Professor Ronald Mallet lost his father at the age of 9 in 1955, the man died of a heart attack at a relatively young age.
At the age of 10, the boy read The Time Machine by HG Wells, which describes time travel, and decided to become a physicist in order to invent its analogue, return to 1955 and save his father.
Mallett’s scientific career was successful, he was able to defend his doctoral dissertation and study black holes, and now he is an emeritus professor at the University of Connecticut.
Now Mallett, in his own words, understood the principle of time travel and found a way to implement it.

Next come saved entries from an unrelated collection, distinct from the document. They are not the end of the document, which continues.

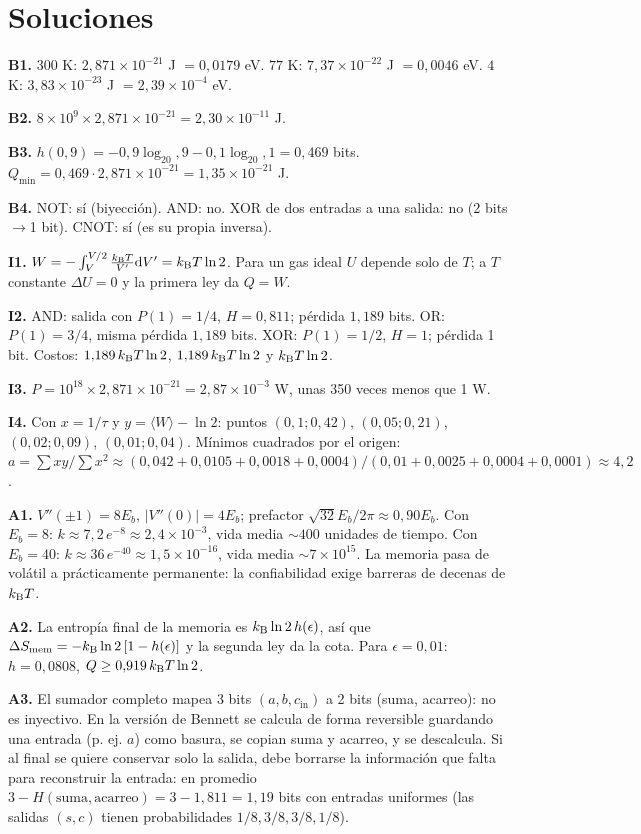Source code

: \documentclass[11pt,a4paper]{article}
\begin{document}
\section{Soluciones}
\begin{solucion}
\textbf{B1.} $300$ K: $2{,}871\times10^{-21}$ J $=0{,}0179$ eV. $77$ K: $7{,}37\times10^{-22}$ J $=0{,}0046$ eV. $4$ K: $3{,}83\times10^{-23}$ J $=2{,}39\times10^{-4}$ eV.

\textbf{B2.} $8\times10^9\times2{,}871\times10^{-21}=2{,}30\times10^{-11}$ J.

\textbf{B3.} $h(0{,}9)=-0{,}9\log_20{,}9-0{,}1\log_20{,}1=0{,}469$ bits. $Q_{\min}=0{,}469\cdot2{,}871\times10^{-21}=1{,}35\times10^{-21}$ J.

\textbf{B4.} NOT: sí (biyección). AND: no. XOR de dos entradas a una salida: no (2 bits $\to$1 bit). CNOT: sí (es su propia inversa).

\textbf{I1.} $W=-\int_V^{V/2}\frac{k_{\mathrm B} T}{V'}\mathrm{d} V'=k_{\mathrm B} T\ln2$. Para un gas ideal $U$ depende solo de $T$; a $T$ constante $\Delta U=0$ y la primera ley da $Q=W$.

\textbf{I2.} AND: salida con $P(1)=1/4$, $H=0{,}811$; pérdida $1{,}189$ bits. OR: $P(1)=3/4$, misma pérdida $1{,}189$ bits. XOR: $P(1)=1/2$, $H=1$; pérdida 1 bit. Costos: $1{,}189\,k_{\mathrm B} T\ln2$, $1{,}189\,k_{\mathrm B} T\ln2$ y $k_{\mathrm B} T\ln2$.

\textbf{I3.} $P=10^{18}\times2{,}871\times10^{-21}=2{,}87\times10^{-3}$ W, unas 350 veces menos que 1 W.

\textbf{I4.} Con $x=1/\tau$ y $y=\langle W\rangle-\ln2$: puntos $(0{,}1;0{,}42)$, $(0{,}05;0{,}21)$, $(0{,}02;0{,}09)$, $(0{,}01;0{,}04)$. Mínimos cuadrados por el origen: $a=\sum xy/\sum x^2\approx(0{,}042+0{,}0105+0{,}0018+0{,}0004)/(0{,}01+0{,}0025+0{,}0004+0{,}0001)\approx4{,}2$.

\textbf{A1.} $V''(\pm1)=8E_b$, $|V''(0)|=4E_b$; prefactor $\sqrt{32}E_b/2\pi\approx0{,}90E_b$. Con $E_b=8$: $k\approx7{,}2\,e^{-8}\approx2{,}4\times10^{-3}$, vida media $\sim400$ unidades de tiempo. Con $E_b=40$: $k\approx36\,e^{-40}\approx1{,}5\times10^{-16}$, vida media $\sim7\times10^{15}$. La memoria pasa de volátil a prácticamente permanente: la confiabilidad exige barreras de decenas de $k_{\mathrm B} T$.

\textbf{A2.} La entropía final de la memoria es $k_{\mathrm B}\ln2\,h(\epsilon)$, así que $\Delta S_{\text{mem}}=-k_{\mathrm B}\ln2\,[1-h(\epsilon)]$ y la segunda ley da la cota. Para $\epsilon=0{,}01$: $h=0{,}0808$, $Q\ge0{,}919\,k_{\mathrm B} T\ln2$.

\textbf{A3.} El sumador completo mapea 3 bits $(a,b,c_{\text{in}})$ a 2 bits (suma, acarreo): no es inyectivo. En la versión de Bennett se calcula de forma reversible guardando una entrada (p. ej. $a$) como basura, se copian suma y acarreo, y se descalcula. Si al final se quiere conservar solo la salida, debe borrarse la información que falta para reconstruir la entrada: en promedio $3-H(\text{suma},\text{acarreo})=3-1{,}811=1{,}19$ bits con entradas uniformes (las salidas $(s,c)$ tienen probabilidades $1/8,3/8,3/8,1/8$).
\end{solucion}
\end{document}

In order to bend the space-time continuum, it is necessary to build a rotating circle of laser radiation.
“It turns out that rotating black holes can create gravitational fields that cause time loops to appear, allowing you to travel into the past.
Unlike an ordinary black hole, a rotating black hole has two event horizons (a surface that limits the space from which electromagnetic radiation cannot escape), an inner one and an outer one.
Between these two event horizons, inertial reference frames are dragged, a phenomenon predicted by Einstein’s Theory of Relativity,” he says.
Since humanity will never be able to artificially obtain a black hole in the foreseeable future, the physicist proposed replacing it with rotating laser radiation.
“Light can create gravity… and if gravity can affect time, then light itself can also affect time,” Mallett explains.
As an illustration, the scientist draws a square with arrows on the sides, “rotating” in one direction. As a result, a time loop should be formed, allowing time travel.
This invention has three key drawbacks. First, it is an abstract theoretical concept that has not been confirmed in practice.
Secondly, according to critics, its implementation will require a laser ring the size of the visible universe and the energy of the stars of many galaxies, with which the author agrees.
In addition, travel back in time will be limited to the time the loop is created, meaning you can’t go back to 1955 anyway.